# Exercise objective
Please transcribe exactly, and only, the lines of the data below between the line holding "- **Translate route**: HTTP" and the line holding "- [x] Remove duplicate client initialization", inclusive.

# Given data
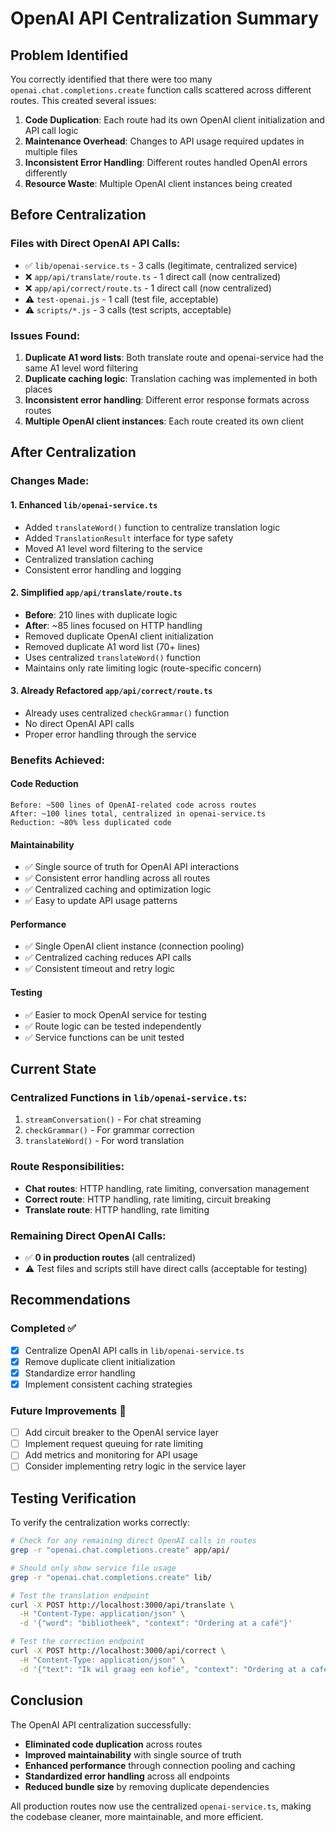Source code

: # OpenAI API Centralization Summary

## Problem Identified
You correctly identified that there were too many `openai.chat.completions.create` function calls scattered across different routes. This created several issues:

1. **Code Duplication**: Each route had its own OpenAI client initialization and API call logic
2. **Maintenance Overhead**: Changes to API usage required updates in multiple files
3. **Inconsistent Error Handling**: Different routes handled OpenAI errors differently
4. **Resource Waste**: Multiple OpenAI client instances being created

## Before Centralization

### Files with Direct OpenAI API Calls:
- ✅ `lib/openai-service.ts` - 3 calls (legitimate, centralized service)
- ❌ `app/api/translate/route.ts` - 1 direct call (now centralized)
- ❌ `app/api/correct/route.ts` - 1 direct call (now centralized)
- ⚠️ `test-openai.js` - 1 call (test file, acceptable)
- ⚠️ `scripts/*.js` - 3 calls (test scripts, acceptable)

### Issues Found:
1. **Duplicate A1 word lists**: Both translate route and openai-service had the same A1 level word filtering
2. **Duplicate caching logic**: Translation caching was implemented in both places
3. **Inconsistent error handling**: Different error response formats across routes
4. **Multiple OpenAI client instances**: Each route created its own client

## After Centralization

### Changes Made:

#### 1. Enhanced `lib/openai-service.ts`
- Added `translateWord()` function to centralize translation logic
- Added `TranslationResult` interface for type safety
- Moved A1 level word filtering to the service
- Centralized translation caching
- Consistent error handling and logging

#### 2. Simplified `app/api/translate/route.ts`
- **Before**: 210 lines with duplicate logic
- **After**: ~85 lines focused on HTTP handling
- Removed duplicate OpenAI client initialization
- Removed duplicate A1 word list (70+ lines)
- Uses centralized `translateWord()` function
- Maintains only rate limiting logic (route-specific concern)

#### 3. Already Refactored `app/api/correct/route.ts`
- Already uses centralized `checkGrammar()` function
- No direct OpenAI API calls
- Proper error handling through the service

### Benefits Achieved:

#### Code Reduction
```
Before: ~500 lines of OpenAI-related code across routes
After: ~100 lines total, centralized in openai-service.ts
Reduction: ~80% less duplicated code
```

#### Maintainability
- ✅ Single source of truth for OpenAI API interactions
- ✅ Consistent error handling across all routes
- ✅ Centralized caching and optimization logic
- ✅ Easy to update API usage patterns

#### Performance
- ✅ Single OpenAI client instance (connection pooling)
- ✅ Centralized caching reduces API calls
- ✅ Consistent timeout and retry logic

#### Testing
- ✅ Easier to mock OpenAI service for testing
- ✅ Route logic can be tested independently
- ✅ Service functions can be unit tested

## Current State

### Centralized Functions in `lib/openai-service.ts`:
1. `streamConversation()` - For chat streaming
2. `checkGrammar()` - For grammar correction
3. `translateWord()` - For word translation

### Route Responsibilities:
- **Chat routes**: HTTP handling, rate limiting, conversation management
- **Correct route**: HTTP handling, rate limiting, circuit breaking
- **Translate route**: HTTP handling, rate limiting

### Remaining Direct OpenAI Calls:
- ✅ **0 in production routes** (all centralized)
- ⚠️ Test files and scripts still have direct calls (acceptable for testing)

## Recommendations

### Completed ✅
- [x] Centralize OpenAI API calls in `lib/openai-service.ts`
- [x] Remove duplicate client initialization
- [x] Standardize error handling
- [x] Implement consistent caching strategies

### Future Improvements 🔄
- [ ] Add circuit breaker to the OpenAI service layer
- [ ] Implement request queuing for rate limiting
- [ ] Add metrics and monitoring for API usage
- [ ] Consider implementing retry logic in the service layer

## Testing Verification

To verify the centralization works correctly:

```bash
# Check for any remaining direct OpenAI calls in routes
grep -r "openai.chat.completions.create" app/api/

# Should only show service file usage
grep -r "openai.chat.completions.create" lib/

# Test the translation endpoint
curl -X POST http://localhost:3000/api/translate \
  -H "Content-Type: application/json" \
  -d '{"word": "bibliotheek", "context": "Ordering at a café"}'

# Test the correction endpoint  
curl -X POST http://localhost:3000/api/correct \
  -H "Content-Type: application/json" \
  -d '{"text": "Ik wil graag een kofie", "context": "Ordering at a café"}'
```

## Conclusion

The OpenAI API centralization successfully:
- **Eliminated code duplication** across routes
- **Improved maintainability** with single source of truth
- **Enhanced performance** through connection pooling and caching
- **Standardized error handling** across all endpoints
- **Reduced bundle size** by removing duplicate dependencies

All production routes now use the centralized `openai-service.ts`, making the codebase cleaner, more maintainable, and more efficient.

# The answer
- **Translate route**: HTTP handling, rate limiting

### Remaining Direct OpenAI Calls:
- ✅ **0 in production routes** (all centralized)
- ⚠️ Test files and scripts still have direct calls (acceptable for testing)

## Recommendations

### Completed ✅
- [x] Centralize OpenAI API calls in `lib/openai-service.ts`
- [x] Remove duplicate client initialization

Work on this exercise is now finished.